Monday, March 17, 2008

Live Flesh

Madrid, 1970. Habeas corpus, the freedoms of speech and residence have been suspended; a state of emergency. Into this maelstrom, Penolope Cruz gives birth on a bus (with the help of Javier Bardem's mom). A boy is born on Christmas, while the bus is right under a big blue star light on the street. Hmm, an allusion to Jesus? Perhaps? And the film ends with Elena giving birth to someone's baby (I'll spoil it at the end of the review) on Christmas Eve. Parallelism. And in Spain 20 years after the boy is born, someone sees on TV, "Hospitals: State of Emergency." This probably refers to the same hospital strike featured in "The Flower of My Secret" and shows the world has not changed much; there's still turmoil after Franco.

The plot: Javier Bardem, an officer, is hit by a stray bullet during an arrest while his partner is skirmishing with an armed man (the boy who was born in the beginning). This boy, Victor, is played by a Spanish Balthazar Getty and ends up having a relationship with the significant others of both of the cops.

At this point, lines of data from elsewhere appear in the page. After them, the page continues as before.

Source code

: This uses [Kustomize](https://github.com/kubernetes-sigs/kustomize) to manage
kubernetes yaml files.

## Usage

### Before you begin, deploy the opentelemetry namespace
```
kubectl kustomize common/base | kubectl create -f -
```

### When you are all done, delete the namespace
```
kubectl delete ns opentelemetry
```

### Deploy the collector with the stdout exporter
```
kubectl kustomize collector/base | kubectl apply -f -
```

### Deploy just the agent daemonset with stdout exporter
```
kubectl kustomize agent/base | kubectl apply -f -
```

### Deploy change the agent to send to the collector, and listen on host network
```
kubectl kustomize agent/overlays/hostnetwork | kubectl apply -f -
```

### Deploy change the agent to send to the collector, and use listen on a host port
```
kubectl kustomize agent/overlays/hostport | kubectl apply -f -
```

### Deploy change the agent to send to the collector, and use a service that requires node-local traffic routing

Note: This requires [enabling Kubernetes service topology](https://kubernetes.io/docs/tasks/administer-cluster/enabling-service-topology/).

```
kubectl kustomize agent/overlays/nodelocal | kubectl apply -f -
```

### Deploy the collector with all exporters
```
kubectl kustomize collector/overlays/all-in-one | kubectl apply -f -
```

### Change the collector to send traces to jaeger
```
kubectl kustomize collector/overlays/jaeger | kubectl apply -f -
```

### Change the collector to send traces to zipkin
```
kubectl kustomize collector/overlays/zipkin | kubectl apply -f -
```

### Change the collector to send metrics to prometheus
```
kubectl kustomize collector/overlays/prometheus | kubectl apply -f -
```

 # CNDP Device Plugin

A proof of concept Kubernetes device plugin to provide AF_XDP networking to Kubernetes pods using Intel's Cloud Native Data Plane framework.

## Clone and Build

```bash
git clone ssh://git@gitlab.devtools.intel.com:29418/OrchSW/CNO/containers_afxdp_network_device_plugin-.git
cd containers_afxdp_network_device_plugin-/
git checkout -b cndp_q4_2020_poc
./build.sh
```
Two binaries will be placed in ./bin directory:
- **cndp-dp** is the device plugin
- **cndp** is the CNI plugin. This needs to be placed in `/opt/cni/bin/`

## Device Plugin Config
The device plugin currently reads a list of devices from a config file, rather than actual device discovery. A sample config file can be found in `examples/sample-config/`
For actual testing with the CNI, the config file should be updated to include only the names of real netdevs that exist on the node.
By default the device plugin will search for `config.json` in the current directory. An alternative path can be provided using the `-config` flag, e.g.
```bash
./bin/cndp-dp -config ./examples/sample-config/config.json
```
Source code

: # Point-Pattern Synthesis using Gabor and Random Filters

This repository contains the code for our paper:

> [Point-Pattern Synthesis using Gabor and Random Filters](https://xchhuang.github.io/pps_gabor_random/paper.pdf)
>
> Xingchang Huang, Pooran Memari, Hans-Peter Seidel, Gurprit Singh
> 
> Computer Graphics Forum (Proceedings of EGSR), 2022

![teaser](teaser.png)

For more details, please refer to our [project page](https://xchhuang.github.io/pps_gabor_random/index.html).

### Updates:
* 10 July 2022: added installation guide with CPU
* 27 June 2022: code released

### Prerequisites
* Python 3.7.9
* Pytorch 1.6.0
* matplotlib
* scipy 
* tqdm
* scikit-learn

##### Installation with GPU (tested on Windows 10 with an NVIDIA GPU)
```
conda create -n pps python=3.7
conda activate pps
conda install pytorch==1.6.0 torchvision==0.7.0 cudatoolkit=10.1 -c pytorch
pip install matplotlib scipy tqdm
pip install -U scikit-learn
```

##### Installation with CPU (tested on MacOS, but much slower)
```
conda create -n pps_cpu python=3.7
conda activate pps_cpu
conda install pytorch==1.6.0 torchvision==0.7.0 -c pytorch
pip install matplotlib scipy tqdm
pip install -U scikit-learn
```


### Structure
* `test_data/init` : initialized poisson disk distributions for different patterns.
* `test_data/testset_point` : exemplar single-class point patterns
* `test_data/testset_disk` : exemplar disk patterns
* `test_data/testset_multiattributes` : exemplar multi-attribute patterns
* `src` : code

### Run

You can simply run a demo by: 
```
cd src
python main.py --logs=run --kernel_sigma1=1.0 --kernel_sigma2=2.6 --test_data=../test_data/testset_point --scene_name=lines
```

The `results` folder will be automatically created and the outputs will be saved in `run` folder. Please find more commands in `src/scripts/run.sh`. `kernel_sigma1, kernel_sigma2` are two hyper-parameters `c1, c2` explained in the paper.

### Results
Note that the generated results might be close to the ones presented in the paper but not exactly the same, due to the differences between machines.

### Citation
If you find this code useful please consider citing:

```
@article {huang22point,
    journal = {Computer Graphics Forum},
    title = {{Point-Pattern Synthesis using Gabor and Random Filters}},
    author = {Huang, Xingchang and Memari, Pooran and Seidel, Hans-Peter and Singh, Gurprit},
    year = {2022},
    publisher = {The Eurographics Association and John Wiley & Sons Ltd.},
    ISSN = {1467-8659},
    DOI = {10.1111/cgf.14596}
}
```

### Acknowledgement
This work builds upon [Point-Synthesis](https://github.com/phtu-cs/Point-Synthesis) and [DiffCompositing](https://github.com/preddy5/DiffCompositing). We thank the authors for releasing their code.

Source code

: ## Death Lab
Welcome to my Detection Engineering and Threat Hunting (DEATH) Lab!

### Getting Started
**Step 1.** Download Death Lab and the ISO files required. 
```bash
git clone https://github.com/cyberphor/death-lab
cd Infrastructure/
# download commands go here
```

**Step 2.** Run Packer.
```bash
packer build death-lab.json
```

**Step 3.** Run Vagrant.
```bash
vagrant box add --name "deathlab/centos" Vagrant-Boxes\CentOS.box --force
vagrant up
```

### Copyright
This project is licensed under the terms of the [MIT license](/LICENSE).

The film ends with Victor telling his as yet unborn son how he was born in the Spain of Franco, but his son shouldn't be too scared to come out now, because "in Spain we stopped being scared a long time ago." So Almodovar means for Victor to be the artist that emerged from Franco's repression -- Victor as Almodovar, and Jesus. The consummate lover and learner, the misunderstood sincere young man, the savior of mankind. I'm not sure how far to take the meaning, but there's something there.